The Pew Study released yesterday  ) on what young women want is clear about a few things: Young women want everything they can get. And why not?

“Two thirds of 18- to 34-year-old women say being successful in a high-paying career is "one of the most important things" or "very important" in their lives, according to a Pew Research Center report out Thursday. Women with that attitude surpass their male counterparts: 59% of young men have the same stance.”  

 Pew researchers attempt to correlate this spike in female financial ambition with the fact that women now get significantly more undergraduate degrees than men, and a roughly equal number of professional degrees. 

 I’d say the reason is simpler.  Perhaps this long, deep recession has pushed many families to focus on the importance of money, rather than gratification, as the point of a career.  Perhaps the old “do what you love,” advice no longer seems as smart as the idea that you should do the thing you like for which there is the most demand, so you can support yourself, and, if necessary, others.  

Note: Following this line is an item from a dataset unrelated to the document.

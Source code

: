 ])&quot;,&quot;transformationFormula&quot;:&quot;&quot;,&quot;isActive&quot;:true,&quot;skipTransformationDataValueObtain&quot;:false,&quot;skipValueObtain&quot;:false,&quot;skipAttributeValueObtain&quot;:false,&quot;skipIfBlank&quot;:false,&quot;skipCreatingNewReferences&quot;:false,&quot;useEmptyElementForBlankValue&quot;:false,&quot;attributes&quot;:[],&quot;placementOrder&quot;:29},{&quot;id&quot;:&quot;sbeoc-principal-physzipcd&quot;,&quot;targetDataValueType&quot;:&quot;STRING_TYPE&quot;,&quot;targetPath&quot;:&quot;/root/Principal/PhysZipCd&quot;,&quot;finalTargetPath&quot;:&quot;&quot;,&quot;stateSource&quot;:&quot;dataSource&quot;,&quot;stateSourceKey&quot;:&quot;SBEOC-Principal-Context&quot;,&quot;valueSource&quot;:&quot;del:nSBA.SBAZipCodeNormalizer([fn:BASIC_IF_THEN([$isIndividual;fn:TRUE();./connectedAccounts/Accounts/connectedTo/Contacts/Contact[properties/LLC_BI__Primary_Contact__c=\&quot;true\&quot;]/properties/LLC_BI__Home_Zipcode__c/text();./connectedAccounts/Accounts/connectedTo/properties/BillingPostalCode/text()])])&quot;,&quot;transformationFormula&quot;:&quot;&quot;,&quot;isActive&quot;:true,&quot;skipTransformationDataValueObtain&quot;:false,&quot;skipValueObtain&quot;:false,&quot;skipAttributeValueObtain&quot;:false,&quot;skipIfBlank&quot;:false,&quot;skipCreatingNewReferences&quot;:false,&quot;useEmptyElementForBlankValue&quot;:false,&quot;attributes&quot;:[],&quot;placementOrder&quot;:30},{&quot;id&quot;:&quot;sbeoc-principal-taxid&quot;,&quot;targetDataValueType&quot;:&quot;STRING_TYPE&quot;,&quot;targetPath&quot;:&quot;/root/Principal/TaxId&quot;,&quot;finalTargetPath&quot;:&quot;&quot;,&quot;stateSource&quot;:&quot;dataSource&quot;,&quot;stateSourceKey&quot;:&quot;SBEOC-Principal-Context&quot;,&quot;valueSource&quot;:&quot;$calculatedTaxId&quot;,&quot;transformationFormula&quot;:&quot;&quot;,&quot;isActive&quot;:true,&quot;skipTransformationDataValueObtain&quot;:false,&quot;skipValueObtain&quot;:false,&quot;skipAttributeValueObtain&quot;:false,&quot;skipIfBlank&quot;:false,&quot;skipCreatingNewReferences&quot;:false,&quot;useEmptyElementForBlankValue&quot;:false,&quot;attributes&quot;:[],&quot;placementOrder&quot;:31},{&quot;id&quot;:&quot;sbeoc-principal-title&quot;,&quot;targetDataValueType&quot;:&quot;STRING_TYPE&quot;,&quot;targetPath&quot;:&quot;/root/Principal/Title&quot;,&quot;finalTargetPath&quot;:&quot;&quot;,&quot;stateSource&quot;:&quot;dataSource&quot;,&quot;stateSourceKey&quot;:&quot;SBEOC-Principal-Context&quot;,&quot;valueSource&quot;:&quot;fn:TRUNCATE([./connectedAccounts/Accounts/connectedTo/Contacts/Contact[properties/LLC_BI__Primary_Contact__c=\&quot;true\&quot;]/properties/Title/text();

That’s market thinking, and it is not a bad thing for women to have absorbed it.  It means, for one thing, that they understand that the purpose of work is to earn a living.  “Meaning,” while always a good thing to get from your work, is not the central point.  Except if you are very lucky and manage to get a good balance of each. This is a sign of a certain maturing of (the positive side of) feminist economic empowerment.

The study is not all good news.  The U.S. News story notes that “In the new surveys, 37% of 18-to-34 year-old females said having a successful marriage is "one of the most important things" in their lives vs. 28% in 1997. Nearly 60% (59%) say being a good parent is "one of the most important things" vs. 42% in 1997.

The chirpy Pew analyst spins this positively: "Women are placing a higher priority on work, but they are also putting a higher priority on having a good marriage and being good parents," Parker says. "They aren't going to let these things slide."

Well, some things clearly are going to slide: 60 percent of young women think it’s important to be a good mother.  Okay. Good.  They’re right.  But only 37% of these women feel that having a successful marriage is critical.  Marriage will continue its precipitous slide into niche lifestyle status, it would seem.   It would be nice if someone told the financially ambitious young women who want children that they will be more successful at both work and parenting if they have a successful marriage, than an unsuccessful one – or none at all.   Sadly these attitudes suggest that there isn’t going to be a serious diminution of the 41% out of wedlock childbearing rate any time soon.

And that should explain the unexamined statistic up front in the story– why fewer men (59% vs. 67%) than women care about maximizing their income.  Perhaps some of their wives will pick up the slack.  But I bet most of them get the loud, clear message that their female peers find them expendable, which is what it means when they say they care about succeeding in their work, and as mothers, but not so much as wives.